▶ _Task details_:
Copy every line of the material exactly as it stands.

▶ _Material for this exercise_:
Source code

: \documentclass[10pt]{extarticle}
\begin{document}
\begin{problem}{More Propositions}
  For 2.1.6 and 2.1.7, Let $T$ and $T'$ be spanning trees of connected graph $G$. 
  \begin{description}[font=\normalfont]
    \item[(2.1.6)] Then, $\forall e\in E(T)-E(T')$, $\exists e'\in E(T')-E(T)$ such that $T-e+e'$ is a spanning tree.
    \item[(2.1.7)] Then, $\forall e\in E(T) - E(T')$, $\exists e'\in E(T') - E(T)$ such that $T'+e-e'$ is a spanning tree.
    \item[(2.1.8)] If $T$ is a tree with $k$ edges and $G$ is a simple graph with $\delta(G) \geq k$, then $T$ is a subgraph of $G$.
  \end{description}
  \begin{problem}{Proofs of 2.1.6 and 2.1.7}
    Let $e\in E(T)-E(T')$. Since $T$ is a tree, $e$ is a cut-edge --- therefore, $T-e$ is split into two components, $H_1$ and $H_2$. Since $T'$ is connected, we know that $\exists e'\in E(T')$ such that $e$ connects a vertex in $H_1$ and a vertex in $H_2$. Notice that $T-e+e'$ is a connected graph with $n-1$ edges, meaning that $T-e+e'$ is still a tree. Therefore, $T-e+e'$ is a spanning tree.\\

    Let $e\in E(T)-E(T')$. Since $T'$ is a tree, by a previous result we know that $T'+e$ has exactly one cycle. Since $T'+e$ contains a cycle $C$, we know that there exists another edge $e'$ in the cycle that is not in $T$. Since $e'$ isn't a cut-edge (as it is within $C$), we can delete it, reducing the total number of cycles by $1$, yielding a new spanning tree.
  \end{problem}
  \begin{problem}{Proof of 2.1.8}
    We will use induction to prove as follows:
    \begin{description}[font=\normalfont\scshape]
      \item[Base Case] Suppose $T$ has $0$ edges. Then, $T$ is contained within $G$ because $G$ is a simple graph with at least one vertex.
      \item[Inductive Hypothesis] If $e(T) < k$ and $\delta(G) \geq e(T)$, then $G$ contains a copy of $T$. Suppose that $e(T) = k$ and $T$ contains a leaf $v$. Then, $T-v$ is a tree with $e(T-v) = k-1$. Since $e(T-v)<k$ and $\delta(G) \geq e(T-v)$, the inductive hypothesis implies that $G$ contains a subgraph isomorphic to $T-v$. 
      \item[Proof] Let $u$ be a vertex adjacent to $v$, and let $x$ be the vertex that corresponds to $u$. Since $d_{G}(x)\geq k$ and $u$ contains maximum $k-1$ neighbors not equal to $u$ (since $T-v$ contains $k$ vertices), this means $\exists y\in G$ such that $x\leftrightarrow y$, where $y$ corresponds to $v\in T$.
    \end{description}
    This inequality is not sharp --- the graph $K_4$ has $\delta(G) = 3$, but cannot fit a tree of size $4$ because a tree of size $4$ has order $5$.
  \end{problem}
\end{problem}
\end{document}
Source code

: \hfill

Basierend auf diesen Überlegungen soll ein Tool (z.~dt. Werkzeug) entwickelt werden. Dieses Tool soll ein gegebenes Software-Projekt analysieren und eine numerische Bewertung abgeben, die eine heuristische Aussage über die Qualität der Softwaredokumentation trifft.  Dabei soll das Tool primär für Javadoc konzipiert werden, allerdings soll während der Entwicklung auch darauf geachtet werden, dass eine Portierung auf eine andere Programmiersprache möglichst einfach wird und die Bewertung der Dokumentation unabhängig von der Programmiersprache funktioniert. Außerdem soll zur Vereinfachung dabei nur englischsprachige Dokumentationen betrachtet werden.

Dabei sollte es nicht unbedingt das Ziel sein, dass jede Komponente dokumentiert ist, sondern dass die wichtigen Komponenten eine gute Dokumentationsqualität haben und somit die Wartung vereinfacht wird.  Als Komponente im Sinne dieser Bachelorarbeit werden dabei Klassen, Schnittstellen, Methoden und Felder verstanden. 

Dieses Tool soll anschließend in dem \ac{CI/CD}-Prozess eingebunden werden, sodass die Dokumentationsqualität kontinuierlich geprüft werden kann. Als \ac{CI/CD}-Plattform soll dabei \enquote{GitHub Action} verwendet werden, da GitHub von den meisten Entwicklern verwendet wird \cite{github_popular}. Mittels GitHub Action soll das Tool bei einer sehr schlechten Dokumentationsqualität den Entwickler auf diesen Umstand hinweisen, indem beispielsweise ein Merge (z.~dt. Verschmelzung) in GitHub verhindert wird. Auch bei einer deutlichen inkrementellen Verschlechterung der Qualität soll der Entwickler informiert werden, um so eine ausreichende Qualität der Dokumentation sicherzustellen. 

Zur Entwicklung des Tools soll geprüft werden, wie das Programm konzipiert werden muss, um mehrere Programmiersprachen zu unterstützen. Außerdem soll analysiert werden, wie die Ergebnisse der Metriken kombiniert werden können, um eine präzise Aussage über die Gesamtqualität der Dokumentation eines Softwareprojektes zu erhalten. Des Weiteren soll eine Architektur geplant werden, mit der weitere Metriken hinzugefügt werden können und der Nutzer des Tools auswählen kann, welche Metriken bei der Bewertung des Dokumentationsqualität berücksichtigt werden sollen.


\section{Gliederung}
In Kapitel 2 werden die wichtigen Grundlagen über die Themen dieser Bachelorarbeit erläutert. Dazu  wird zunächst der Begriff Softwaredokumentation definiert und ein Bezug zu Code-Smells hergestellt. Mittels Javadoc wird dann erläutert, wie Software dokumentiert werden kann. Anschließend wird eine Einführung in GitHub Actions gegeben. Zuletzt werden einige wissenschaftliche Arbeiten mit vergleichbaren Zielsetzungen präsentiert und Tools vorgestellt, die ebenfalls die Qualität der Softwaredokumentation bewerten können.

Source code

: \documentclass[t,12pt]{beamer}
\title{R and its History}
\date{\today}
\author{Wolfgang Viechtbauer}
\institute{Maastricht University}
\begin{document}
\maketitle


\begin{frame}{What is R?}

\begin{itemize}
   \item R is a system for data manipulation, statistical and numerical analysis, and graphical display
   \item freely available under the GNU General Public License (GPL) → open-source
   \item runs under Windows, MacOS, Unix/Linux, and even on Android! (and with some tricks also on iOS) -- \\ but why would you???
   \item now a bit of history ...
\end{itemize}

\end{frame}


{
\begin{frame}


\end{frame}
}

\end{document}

▶ _Exercise answer_:
Source code

: \documentclass[10pt]{extarticle}
\begin{document}
\begin{problem}{More Propositions}
  For 2.1.6 and 2.1.7, Let $T$ and $T'$ be spanning trees of connected graph $G$. 
  \begin{description}[font=\normalfont]
    \item[(2.1.6)] Then, $\forall e\in E(T)-E(T')$, $\exists e'\in E(T')-E(T)$ such that $T-e+e'$ is a spanning tree.
    \item[(2.1.7)] Then, $\forall e\in E(T) - E(T')$, $\exists e'\in E(T') - E(T)$ such that $T'+e-e'$ is a spanning tree.
    \item[(2.1.8)] If $T$ is a tree with $k$ edges and $G$ is a simple graph with $\delta(G) \geq k$, then $T$ is a subgraph of $G$.
  \end{description}
  \begin{problem}{Proofs of 2.1.6 and 2.1.7}
    Let $e\in E(T)-E(T')$. Since $T$ is a tree, $e$ is a cut-edge --- therefore, $T-e$ is split into two components, $H_1$ and $H_2$. Since $T'$ is connected, we know that $\exists e'\in E(T')$ such that $e$ connects a vertex in $H_1$ and a vertex in $H_2$. Notice that $T-e+e'$ is a connected graph with $n-1$ edges, meaning that $T-e+e'$ is still a tree. Therefore, $T-e+e'$ is a spanning tree.\\

    Let $e\in E(T)-E(T')$. Since $T'$ is a tree, by a previous result we know that $T'+e$ has exactly one cycle. Since $T'+e$ contains a cycle $C$, we know that there exists another edge $e'$ in the cycle that is not in $T$. Since $e'$ isn't a cut-edge (as it is within $C$), we can delete it, reducing the total number of cycles by $1$, yielding a new spanning tree.
  \end{problem}
  \begin{problem}{Proof of 2.1.8}
    We will use induction to prove as follows:
    \begin{description}[font=\normalfont\scshape]
      \item[Base Case] Suppose $T$ has $0$ edges. Then, $T$ is contained within $G$ because $G$ is a simple graph with at least one vertex.
      \item[Inductive Hypothesis] If $e(T) < k$ and $\delta(G) \geq e(T)$, then $G$ contains a copy of $T$. Suppose that $e(T) = k$ and $T$ contains a leaf $v$. Then, $T-v$ is a tree with $e(T-v) = k-1$. Since $e(T-v)<k$ and $\delta(G) \geq e(T-v)$, the inductive hypothesis implies that $G$ contains a subgraph isomorphic to $T-v$. 
      \item[Proof] Let $u$ be a vertex adjacent to $v$, and let $x$ be the vertex that corresponds to $u$. Since $d_{G}(x)\geq k$ and $u$ contains maximum $k-1$ neighbors not equal to $u$ (since $T-v$ contains $k$ vertices), this means $\exists y\in G$ such that $x\leftrightarrow y$, where $y$ corresponds to $v\in T$.
    \end{description}
    This inequality is not sharp --- the graph $K_4$ has $\delta(G) = 3$, but cannot fit a tree of size $4$ because a tree of size $4$ has order $5$.
  \end{problem}
\end{problem}
\end{document}
Source code

: \hfill

Basierend auf diesen Überlegungen soll ein Tool (z.~dt. Werkzeug) entwickelt werden. Dieses Tool soll ein gegebenes Software-Projekt analysieren und eine numerische Bewertung abgeben, die eine heuristische Aussage über die Qualität der Softwaredokumentation trifft.  Dabei soll das Tool primär für Javadoc konzipiert werden, allerdings soll während der Entwicklung auch darauf geachtet werden, dass eine Portierung auf eine andere Programmiersprache möglichst einfach wird und die Bewertung der Dokumentation unabhängig von der Programmiersprache funktioniert. Außerdem soll zur Vereinfachung dabei nur englischsprachige Dokumentationen betrachtet werden.

Dabei sollte es nicht unbedingt das Ziel sein, dass jede Komponente dokumentiert ist, sondern dass die wichtigen Komponenten eine gute Dokumentationsqualität haben und somit die Wartung vereinfacht wird.  Als Komponente im Sinne dieser Bachelorarbeit werden dabei Klassen, Schnittstellen, Methoden und Felder verstanden. 

Dieses Tool soll anschließend in dem \ac{CI/CD}-Prozess eingebunden werden, sodass die Dokumentationsqualität kontinuierlich geprüft werden kann. Als \ac{CI/CD}-Plattform soll dabei \enquote{GitHub Action} verwendet werden, da GitHub von den meisten Entwicklern verwendet wird \cite{github_popular}. Mittels GitHub Action soll das Tool bei einer sehr schlechten Dokumentationsqualität den Entwickler auf diesen Umstand hinweisen, indem beispielsweise ein Merge (z.~dt. Verschmelzung) in GitHub verhindert wird. Auch bei einer deutlichen inkrementellen Verschlechterung der Qualität soll der Entwickler informiert werden, um so eine ausreichende Qualität der Dokumentation sicherzustellen. 

Zur Entwicklung des Tools soll geprüft werden, wie das Programm konzipiert werden muss, um mehrere Programmiersprachen zu unterstützen. Außerdem soll analysiert werden, wie die Ergebnisse der Metriken kombiniert werden können, um eine präzise Aussage über die Gesamtqualität der Dokumentation eines Softwareprojektes zu erhalten. Des Weiteren soll eine Architektur geplant werden, mit der weitere Metriken hinzugefügt werden können und der Nutzer des Tools auswählen kann, welche Metriken bei der Bewertung des Dokumentationsqualität berücksichtigt werden sollen.


\section{Gliederung}
In Kapitel 2 werden die wichtigen Grundlagen über die Themen dieser Bachelorarbeit erläutert. Dazu  wird zunächst der Begriff Softwaredokumentation definiert und ein Bezug zu Code-Smells hergestellt. Mittels Javadoc wird dann erläutert, wie Software dokumentiert werden kann. Anschließend wird eine Einführung in GitHub Actions gegeben. Zuletzt werden einige wissenschaftliche Arbeiten mit vergleichbaren Zielsetzungen präsentiert und Tools vorgestellt, die ebenfalls die Qualität der Softwaredokumentation bewerten können.

Source code

: \documentclass[t,12pt]{beamer}
\title{R and its History}
\date{\today}
\author{Wolfgang Viechtbauer}
\institute{Maastricht University}
\begin{document}
\maketitle


\begin{frame}{What is R?}

\begin{itemize}
   \item R is a system for data manipulation, statistical and numerical analysis, and graphical display
   \item freely available under the GNU General Public License (GPL) → open-source
   \item runs under Windows, MacOS, Unix/Linux, and even on Android! (and with some tricks also on iOS) -- \\ but why would you???
   \item now a bit of history ...
\end{itemize}

\end{frame}


{
\begin{frame}


\end{frame}
}

\end{document}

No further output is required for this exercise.